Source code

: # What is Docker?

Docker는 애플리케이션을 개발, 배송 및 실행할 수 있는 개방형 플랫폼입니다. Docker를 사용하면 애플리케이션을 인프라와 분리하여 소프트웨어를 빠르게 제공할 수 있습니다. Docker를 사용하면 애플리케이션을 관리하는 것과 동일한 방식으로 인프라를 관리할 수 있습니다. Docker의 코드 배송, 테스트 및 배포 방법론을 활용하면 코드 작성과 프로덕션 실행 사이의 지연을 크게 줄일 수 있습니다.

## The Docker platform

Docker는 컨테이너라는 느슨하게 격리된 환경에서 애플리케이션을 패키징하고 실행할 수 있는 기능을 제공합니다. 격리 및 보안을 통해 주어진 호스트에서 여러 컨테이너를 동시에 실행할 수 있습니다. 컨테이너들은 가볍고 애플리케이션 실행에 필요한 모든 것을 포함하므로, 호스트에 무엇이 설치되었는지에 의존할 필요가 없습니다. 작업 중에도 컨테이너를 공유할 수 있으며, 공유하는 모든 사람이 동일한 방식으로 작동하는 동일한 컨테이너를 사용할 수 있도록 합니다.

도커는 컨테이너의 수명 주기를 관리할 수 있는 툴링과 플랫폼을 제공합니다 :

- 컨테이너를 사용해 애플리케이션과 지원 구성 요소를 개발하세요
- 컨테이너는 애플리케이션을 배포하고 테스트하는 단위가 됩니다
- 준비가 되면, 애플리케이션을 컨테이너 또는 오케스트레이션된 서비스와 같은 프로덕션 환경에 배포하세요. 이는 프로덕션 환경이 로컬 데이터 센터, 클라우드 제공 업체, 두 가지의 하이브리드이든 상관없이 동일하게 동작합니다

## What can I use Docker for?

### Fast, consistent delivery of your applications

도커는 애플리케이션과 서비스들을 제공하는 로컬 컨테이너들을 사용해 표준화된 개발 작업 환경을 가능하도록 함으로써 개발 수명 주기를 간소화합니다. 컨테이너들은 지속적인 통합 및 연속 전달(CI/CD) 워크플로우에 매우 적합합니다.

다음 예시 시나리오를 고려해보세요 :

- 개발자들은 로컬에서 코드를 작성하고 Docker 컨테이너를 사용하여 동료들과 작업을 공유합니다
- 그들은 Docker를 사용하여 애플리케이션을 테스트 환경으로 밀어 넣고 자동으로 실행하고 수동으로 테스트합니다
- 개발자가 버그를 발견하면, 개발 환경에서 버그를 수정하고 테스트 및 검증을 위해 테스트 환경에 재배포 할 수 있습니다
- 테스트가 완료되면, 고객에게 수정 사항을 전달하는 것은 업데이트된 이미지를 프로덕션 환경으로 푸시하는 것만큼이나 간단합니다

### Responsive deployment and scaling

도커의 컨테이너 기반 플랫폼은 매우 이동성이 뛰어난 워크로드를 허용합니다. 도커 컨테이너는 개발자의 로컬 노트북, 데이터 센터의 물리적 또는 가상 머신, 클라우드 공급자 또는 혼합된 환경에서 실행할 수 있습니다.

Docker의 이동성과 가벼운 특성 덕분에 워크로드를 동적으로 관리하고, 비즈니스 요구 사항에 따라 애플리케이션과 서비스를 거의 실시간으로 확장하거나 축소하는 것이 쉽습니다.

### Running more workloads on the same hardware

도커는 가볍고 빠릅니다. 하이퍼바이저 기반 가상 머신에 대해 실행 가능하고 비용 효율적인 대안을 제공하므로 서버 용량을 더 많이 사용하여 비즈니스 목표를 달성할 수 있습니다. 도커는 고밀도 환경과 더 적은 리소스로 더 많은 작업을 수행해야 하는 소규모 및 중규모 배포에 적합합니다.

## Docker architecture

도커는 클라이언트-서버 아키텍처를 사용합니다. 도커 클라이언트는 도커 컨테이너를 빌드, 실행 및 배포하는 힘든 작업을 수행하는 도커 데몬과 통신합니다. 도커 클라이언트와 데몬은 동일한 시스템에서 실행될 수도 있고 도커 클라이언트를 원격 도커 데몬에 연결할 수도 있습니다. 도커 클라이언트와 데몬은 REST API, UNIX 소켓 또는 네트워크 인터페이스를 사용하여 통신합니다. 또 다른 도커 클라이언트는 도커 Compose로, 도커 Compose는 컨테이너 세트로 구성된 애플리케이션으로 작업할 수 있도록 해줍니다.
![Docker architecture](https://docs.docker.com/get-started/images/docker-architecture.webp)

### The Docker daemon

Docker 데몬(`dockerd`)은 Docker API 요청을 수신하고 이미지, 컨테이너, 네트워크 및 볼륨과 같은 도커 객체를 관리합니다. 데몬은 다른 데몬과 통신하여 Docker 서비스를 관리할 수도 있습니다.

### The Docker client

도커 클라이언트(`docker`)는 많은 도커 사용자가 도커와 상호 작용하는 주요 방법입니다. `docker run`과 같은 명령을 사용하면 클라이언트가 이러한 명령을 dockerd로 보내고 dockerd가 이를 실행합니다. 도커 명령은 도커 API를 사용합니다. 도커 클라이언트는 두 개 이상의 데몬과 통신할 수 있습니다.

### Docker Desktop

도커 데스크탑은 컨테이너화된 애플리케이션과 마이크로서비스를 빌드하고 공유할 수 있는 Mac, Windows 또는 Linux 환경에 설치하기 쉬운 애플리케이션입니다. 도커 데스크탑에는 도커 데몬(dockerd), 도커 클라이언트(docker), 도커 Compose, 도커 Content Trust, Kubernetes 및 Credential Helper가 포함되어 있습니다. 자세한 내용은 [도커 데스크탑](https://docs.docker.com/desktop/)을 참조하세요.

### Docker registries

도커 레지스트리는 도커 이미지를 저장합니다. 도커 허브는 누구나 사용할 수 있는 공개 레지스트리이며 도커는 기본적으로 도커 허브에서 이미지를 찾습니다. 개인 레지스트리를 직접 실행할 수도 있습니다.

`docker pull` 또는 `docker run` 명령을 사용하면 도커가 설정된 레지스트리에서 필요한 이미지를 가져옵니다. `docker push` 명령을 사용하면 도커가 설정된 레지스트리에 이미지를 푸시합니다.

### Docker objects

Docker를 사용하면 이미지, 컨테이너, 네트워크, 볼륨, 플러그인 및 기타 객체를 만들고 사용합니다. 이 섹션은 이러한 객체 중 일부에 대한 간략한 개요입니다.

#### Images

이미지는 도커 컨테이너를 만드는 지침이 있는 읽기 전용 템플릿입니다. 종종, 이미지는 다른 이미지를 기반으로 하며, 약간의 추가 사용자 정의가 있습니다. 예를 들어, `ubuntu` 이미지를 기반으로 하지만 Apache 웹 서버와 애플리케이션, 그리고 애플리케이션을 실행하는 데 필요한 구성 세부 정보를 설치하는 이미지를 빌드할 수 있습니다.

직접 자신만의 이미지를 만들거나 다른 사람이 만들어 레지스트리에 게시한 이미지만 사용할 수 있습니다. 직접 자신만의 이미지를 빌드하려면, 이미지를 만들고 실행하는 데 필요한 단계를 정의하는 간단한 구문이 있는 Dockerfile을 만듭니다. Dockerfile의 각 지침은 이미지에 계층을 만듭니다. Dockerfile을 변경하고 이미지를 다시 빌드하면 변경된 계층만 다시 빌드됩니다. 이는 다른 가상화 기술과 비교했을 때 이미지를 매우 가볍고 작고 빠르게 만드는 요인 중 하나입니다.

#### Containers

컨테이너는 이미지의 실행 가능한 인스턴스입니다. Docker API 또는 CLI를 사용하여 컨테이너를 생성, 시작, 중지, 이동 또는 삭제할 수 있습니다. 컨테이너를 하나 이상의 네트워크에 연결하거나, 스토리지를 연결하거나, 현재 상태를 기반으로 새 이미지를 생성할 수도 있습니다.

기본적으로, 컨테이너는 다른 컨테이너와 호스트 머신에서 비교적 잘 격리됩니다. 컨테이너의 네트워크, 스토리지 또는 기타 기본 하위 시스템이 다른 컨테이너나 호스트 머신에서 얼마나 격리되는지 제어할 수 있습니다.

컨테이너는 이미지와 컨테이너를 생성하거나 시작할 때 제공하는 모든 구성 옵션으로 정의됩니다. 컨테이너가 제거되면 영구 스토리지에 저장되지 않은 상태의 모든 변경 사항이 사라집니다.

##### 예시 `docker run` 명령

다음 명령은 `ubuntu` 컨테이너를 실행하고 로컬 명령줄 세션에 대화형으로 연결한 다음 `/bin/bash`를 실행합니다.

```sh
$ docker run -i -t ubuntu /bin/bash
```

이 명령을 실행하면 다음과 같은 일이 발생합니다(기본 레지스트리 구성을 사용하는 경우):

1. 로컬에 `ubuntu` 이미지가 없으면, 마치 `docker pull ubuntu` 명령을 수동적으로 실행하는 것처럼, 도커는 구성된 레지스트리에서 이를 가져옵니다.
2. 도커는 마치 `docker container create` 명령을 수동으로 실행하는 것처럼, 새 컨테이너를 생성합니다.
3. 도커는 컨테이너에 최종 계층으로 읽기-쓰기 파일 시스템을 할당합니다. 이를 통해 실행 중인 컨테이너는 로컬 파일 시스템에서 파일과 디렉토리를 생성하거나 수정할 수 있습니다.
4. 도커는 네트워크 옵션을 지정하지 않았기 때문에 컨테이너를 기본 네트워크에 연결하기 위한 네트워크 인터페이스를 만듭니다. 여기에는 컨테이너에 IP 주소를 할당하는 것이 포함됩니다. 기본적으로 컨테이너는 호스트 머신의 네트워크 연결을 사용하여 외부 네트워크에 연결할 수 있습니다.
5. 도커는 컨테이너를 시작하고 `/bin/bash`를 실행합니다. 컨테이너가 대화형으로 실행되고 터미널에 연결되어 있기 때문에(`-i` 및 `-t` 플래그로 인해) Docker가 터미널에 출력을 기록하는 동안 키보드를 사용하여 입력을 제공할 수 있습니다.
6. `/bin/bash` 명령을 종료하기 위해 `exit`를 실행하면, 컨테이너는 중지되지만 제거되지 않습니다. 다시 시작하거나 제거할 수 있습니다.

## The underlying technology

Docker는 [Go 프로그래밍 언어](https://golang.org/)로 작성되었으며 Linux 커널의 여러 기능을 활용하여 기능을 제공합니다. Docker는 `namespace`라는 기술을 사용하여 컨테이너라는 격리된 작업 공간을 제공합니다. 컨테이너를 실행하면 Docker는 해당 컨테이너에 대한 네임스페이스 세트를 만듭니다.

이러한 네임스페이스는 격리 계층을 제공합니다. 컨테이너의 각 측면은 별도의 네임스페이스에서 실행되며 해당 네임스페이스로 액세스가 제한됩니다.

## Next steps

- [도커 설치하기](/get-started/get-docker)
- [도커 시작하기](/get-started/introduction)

========

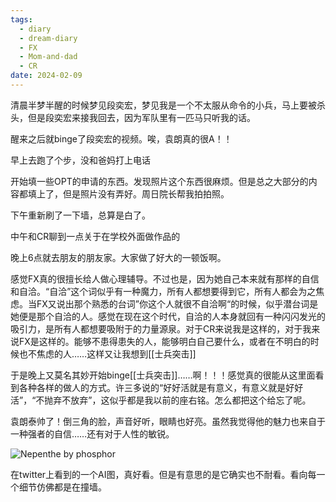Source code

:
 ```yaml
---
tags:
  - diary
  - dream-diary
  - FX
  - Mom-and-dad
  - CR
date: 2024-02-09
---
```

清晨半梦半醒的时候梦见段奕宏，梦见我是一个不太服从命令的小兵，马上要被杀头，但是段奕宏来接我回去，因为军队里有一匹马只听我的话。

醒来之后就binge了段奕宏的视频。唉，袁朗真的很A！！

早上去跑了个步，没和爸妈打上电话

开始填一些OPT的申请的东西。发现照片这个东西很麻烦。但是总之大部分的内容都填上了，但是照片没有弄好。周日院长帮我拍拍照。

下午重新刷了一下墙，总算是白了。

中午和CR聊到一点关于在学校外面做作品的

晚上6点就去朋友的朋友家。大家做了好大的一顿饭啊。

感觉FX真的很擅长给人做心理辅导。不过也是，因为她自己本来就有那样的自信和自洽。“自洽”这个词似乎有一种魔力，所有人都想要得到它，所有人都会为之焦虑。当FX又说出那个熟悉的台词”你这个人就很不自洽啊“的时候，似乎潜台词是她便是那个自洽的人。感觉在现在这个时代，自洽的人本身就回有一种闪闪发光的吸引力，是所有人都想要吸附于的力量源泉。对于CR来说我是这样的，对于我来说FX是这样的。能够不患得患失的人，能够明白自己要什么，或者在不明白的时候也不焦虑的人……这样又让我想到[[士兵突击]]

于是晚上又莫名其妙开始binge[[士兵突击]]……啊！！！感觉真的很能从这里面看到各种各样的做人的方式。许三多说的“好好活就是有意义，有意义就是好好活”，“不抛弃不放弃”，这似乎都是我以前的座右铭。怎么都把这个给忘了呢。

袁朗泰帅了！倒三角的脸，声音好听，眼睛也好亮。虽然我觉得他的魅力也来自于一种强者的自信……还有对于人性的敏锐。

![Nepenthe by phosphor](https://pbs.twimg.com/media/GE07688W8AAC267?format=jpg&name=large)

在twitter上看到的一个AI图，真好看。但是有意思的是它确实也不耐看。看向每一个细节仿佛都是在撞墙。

========

Exercise instructions - Above this task is a listing. Restate, word for word and with nothing added, the lines from the one with "기본적으로, 컨테이너는 다른" through the one with "이 명령을 실행하면 다음과".

Exercise result -
기본적으로, 컨테이너는 다른 컨테이너와 호스트 머신에서 비교적 잘 격리됩니다. 컨테이너의 네트워크, 스토리지 또는 기타 기본 하위 시스템이 다른 컨테이너나 호스트 머신에서 얼마나 격리되는지 제어할 수 있습니다.

컨테이너는 이미지와 컨테이너를 생성하거나 시작할 때 제공하는 모든 구성 옵션으로 정의됩니다. 컨테이너가 제거되면 영구 스토리지에 저장되지 않은 상태의 모든 변경 사항이 사라집니다.

##### 예시 `docker run` 명령

다음 명령은 `ubuntu` 컨테이너를 실행하고 로컬 명령줄 세션에 대화형으로 연결한 다음 `/bin/bash`를 실행합니다.

```sh
$ docker run -i -t ubuntu /bin/bash
```

이 명령을 실행하면 다음과 같은 일이 발생합니다(기본 레지스트리 구성을 사용하는 경우):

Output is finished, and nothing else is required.